__YOUR INSTRUCTIONS__.
Search the records for the string "look", then copy each line that has it.

__EXERCISE DATA__.
##############################

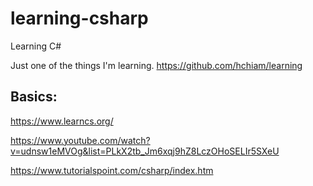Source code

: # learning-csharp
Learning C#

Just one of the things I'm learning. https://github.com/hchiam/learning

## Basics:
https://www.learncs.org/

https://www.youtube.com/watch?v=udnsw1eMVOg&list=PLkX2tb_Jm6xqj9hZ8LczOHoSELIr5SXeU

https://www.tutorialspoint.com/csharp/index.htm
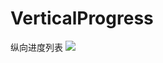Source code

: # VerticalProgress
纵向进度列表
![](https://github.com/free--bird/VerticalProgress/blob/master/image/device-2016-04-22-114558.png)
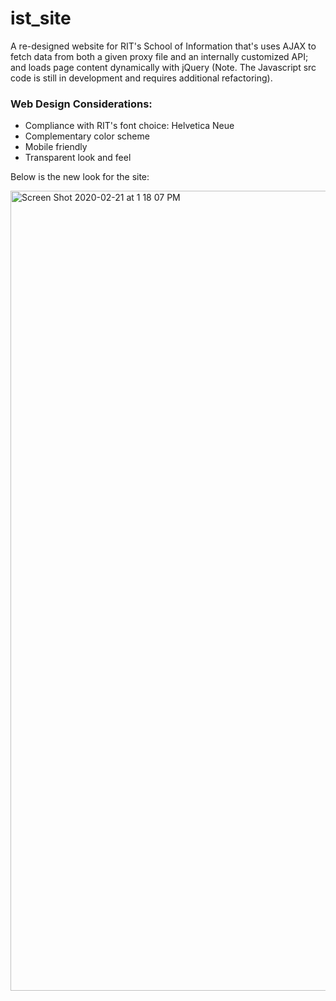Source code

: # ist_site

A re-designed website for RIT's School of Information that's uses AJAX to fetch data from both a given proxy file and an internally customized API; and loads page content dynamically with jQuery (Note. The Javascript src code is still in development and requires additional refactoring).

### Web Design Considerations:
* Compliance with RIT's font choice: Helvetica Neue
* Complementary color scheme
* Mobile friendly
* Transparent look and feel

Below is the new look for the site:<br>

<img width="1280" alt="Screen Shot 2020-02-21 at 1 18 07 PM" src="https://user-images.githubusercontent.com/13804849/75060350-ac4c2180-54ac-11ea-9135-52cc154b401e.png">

##############################

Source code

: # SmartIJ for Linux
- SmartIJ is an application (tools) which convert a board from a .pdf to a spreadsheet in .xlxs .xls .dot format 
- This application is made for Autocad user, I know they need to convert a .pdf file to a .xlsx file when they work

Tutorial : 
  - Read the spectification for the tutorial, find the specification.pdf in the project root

##############################

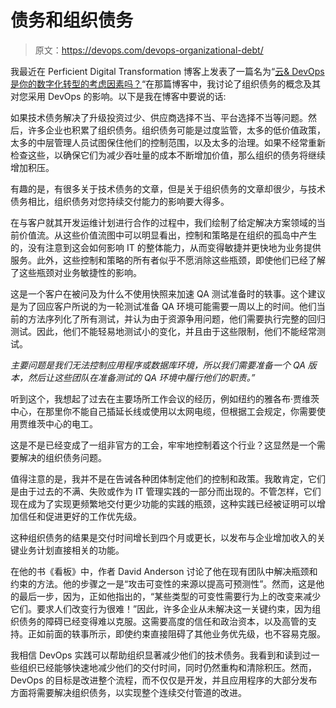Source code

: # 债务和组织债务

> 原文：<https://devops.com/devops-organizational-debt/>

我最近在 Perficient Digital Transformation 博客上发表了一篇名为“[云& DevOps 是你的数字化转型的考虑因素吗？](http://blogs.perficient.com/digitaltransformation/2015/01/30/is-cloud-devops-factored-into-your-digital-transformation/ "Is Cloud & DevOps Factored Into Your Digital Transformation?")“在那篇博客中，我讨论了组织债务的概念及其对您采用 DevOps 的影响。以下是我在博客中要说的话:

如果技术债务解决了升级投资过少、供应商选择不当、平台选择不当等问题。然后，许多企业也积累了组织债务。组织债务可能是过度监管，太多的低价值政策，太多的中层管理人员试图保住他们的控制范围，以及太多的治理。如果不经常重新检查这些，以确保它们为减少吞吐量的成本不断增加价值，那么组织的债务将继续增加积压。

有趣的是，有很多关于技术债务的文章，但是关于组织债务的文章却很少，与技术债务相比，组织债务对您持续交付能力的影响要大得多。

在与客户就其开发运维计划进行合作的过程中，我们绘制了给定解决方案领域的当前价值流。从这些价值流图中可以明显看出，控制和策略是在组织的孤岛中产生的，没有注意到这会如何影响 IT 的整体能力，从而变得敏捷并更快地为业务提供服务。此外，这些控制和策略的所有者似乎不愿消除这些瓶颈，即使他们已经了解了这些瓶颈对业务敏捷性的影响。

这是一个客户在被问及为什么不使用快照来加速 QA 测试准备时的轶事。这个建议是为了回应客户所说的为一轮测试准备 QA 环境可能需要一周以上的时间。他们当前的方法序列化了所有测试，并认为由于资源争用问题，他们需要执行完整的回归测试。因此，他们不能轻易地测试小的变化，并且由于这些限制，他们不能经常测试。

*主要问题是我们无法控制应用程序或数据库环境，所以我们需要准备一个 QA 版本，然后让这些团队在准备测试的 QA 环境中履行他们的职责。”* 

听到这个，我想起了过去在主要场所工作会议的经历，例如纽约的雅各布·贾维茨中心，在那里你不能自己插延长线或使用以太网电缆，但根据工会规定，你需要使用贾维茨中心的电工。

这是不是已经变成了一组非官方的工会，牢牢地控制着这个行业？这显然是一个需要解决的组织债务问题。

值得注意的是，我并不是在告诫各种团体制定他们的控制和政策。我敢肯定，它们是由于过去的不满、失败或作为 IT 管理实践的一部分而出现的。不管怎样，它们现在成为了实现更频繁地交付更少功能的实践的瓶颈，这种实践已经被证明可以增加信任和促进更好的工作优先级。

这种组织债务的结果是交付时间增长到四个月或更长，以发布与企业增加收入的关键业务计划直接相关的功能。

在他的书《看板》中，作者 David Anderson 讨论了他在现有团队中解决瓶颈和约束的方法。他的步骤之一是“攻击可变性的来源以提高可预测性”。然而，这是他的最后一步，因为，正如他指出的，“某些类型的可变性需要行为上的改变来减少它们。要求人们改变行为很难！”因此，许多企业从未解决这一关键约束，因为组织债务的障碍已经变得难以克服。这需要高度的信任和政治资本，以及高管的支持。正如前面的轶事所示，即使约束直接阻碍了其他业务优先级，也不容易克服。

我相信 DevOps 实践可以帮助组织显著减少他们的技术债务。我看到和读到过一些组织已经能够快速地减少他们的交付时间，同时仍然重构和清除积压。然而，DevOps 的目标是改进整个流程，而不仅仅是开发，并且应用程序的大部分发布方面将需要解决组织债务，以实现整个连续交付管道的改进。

##############################

__SOLUTION__.
* Transparent look and feel
Below is the new look for the site:<br>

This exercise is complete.